Sous les rires de tous, je manipule le machin, puis pas trop mal, je trouve. Y en a même qui m’applaudissent mais je ne sais pas bien si c’est par sarcasme. Le patron me donne des indications – plus à gauche, là ; descends un peu – mais c’est assez intuitif comme outillerie. Seulement, lorsque le truc est sous l’eau, alors c’est tout à l’aveugle, à l’instinct, au flair. Je dois en manquer un peu : première remontée, je ne ramène qu’une pelletée de flotte avec quelques algues visqueuses. Deuxième : ça y est, un peu de quoi faire ! Les gars sur le pont sifflent et rigolent encore.

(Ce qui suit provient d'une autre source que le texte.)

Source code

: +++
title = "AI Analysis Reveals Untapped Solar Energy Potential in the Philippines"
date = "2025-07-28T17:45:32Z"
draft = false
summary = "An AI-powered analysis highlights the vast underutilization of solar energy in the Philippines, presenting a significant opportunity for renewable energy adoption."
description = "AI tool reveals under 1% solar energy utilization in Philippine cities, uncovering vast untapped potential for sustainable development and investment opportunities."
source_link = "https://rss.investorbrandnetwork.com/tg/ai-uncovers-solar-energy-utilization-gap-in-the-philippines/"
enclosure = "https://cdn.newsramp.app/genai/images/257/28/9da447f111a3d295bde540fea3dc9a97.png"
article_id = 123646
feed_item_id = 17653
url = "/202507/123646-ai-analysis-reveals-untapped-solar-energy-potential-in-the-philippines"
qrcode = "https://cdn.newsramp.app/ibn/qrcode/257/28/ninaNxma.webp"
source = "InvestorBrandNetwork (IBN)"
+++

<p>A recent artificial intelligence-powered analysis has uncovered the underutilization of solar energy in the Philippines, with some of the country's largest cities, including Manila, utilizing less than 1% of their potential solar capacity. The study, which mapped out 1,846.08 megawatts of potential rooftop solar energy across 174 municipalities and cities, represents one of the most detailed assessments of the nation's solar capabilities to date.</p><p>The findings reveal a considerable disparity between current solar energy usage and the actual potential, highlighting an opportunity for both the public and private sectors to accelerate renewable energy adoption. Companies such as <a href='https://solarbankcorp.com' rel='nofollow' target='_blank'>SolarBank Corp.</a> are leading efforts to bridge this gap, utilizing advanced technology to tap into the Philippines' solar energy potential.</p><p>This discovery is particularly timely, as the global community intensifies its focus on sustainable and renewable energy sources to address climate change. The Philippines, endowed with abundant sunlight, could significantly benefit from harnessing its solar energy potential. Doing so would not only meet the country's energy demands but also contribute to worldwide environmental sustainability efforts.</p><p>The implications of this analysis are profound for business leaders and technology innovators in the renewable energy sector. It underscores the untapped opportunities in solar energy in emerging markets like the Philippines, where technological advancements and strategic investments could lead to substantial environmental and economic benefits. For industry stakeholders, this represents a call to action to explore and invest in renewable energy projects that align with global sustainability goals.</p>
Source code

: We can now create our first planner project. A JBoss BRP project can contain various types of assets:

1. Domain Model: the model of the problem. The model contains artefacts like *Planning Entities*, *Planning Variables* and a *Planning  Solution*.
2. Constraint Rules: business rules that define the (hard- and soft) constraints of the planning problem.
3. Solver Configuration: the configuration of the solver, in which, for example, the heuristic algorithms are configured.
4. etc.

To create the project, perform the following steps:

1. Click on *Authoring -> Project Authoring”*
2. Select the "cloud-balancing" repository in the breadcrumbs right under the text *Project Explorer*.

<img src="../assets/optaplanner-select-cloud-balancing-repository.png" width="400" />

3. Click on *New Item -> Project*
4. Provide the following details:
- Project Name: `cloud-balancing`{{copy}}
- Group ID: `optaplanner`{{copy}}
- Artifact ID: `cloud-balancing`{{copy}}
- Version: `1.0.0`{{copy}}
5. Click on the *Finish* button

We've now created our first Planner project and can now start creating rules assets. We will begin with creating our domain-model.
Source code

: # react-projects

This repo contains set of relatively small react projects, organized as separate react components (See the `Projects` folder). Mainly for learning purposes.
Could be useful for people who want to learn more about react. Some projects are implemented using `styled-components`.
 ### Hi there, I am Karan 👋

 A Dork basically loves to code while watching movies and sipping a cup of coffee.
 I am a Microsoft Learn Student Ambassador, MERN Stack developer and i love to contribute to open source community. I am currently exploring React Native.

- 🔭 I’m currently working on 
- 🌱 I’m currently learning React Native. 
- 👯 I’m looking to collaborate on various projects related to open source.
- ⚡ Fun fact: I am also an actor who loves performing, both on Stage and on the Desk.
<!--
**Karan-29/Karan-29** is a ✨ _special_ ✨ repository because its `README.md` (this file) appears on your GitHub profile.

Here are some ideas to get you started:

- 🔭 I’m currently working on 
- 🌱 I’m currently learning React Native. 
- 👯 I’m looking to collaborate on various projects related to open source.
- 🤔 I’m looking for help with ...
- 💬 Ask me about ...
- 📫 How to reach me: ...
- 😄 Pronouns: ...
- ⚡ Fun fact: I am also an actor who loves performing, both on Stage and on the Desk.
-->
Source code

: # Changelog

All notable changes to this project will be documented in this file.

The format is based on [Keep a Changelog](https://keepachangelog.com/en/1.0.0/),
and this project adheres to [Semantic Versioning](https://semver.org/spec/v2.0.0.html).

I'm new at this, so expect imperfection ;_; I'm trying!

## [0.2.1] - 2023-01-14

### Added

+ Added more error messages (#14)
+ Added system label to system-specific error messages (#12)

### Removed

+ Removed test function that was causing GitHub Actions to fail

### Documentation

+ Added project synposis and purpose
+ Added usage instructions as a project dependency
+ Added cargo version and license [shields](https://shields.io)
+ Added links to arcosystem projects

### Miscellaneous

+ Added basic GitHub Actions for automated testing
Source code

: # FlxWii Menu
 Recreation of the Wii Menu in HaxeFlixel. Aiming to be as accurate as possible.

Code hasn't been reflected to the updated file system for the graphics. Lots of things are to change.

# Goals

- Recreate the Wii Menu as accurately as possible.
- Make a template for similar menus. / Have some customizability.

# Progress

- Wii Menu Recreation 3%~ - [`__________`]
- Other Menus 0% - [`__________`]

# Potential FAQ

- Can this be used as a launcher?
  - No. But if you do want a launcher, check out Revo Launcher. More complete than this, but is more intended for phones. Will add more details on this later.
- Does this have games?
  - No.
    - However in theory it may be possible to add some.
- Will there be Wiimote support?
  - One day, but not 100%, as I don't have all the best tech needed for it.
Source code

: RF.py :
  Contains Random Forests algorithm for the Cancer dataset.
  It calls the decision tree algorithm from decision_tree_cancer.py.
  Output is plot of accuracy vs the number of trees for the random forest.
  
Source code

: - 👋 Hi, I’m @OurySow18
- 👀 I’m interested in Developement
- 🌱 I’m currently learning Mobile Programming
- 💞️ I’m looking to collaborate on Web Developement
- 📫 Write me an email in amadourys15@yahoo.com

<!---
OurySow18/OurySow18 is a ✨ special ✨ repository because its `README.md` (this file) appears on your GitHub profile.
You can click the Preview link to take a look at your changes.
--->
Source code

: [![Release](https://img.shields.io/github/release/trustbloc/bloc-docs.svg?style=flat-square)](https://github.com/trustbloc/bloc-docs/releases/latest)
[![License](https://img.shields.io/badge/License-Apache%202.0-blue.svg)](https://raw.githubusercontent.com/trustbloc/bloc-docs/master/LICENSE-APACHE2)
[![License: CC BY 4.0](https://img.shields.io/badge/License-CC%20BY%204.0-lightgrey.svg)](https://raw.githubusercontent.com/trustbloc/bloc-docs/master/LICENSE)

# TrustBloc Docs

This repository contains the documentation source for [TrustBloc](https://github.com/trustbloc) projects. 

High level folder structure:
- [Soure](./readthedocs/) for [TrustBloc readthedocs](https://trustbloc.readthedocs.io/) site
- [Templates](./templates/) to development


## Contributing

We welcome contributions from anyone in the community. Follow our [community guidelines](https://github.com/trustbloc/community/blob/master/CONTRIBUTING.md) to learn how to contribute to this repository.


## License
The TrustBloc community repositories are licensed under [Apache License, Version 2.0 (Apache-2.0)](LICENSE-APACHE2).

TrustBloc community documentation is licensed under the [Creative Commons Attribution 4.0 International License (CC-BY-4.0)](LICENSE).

C’est drôle, cette grosse raclette articulée, mais je préfère encore plonger. Je rends ses manettes au patron qui reprend le contrôle avec précipitation – faudrait voir à pas laisser trop longtemps les commandes à une petite femme, quand même. Il peut bien penser ce qu’il veut.

Je retourne pelleter. Adrio est à côté, à l’épuisette.

- Faut pas croire que les gens se moquent, il me dit, comme s’il avait peur que je me sois offusquée des rires de ses camarades. Je crois qu’ils sont contents que vous soyez venus sur nos bateaux, faire notre travail qu’est pas drôle.

- Mais, c’est moi qui est contente.

Adrio me jette encore un regard, hésite. Parle.

- Tu crois que vous m’emmèneriez plonger, une fois, aussi ?

Ça alors, c’est la meilleure ! Le type est natif d’ici, c’est un gars de Iolmouth, il est tout pétri de ces noix, de cette baie, de ces traditions… pis c’est moi qui devrait lui apprendre à plonger ?

- Oh, oui, je lui réponds.

- Adrio ! Les causeries, c’est fini ? crie le patron.

Le travail reprend, à rendre maboul. Pelle pelle pelle noix noix noix flotte flotte flotte. Faut pas rester habiter dans son corps, quand on bosse comme ça, je me dis. Faut oublier qu’on est un paquet d’os et de nerfs, oublier même qu’on fait partie de ce monde. Sinon, c’est trop dur. Faut partir, loin, avec la tête, si elle peut encore nous emmener quelque part où on entend pas le fracas de la lutte à mort entre métal et caillou.

Je crois qu’à un moment, j’arrive enfin à décrocher. Mon esprit s’en va loin : là d’où on est partis, il y a longtemps de ça. Un bout de monde que je me rappelle plus bien, avec du soleil, des gens, de la terre. Enfin, c’est plus là-bas, chez moi. Maintenant c’est sur le Tupaco, dans ces eaux-là. Et même un peu ici : Iolmouth et ses racleurs. Je ne veux plus partir d’ici.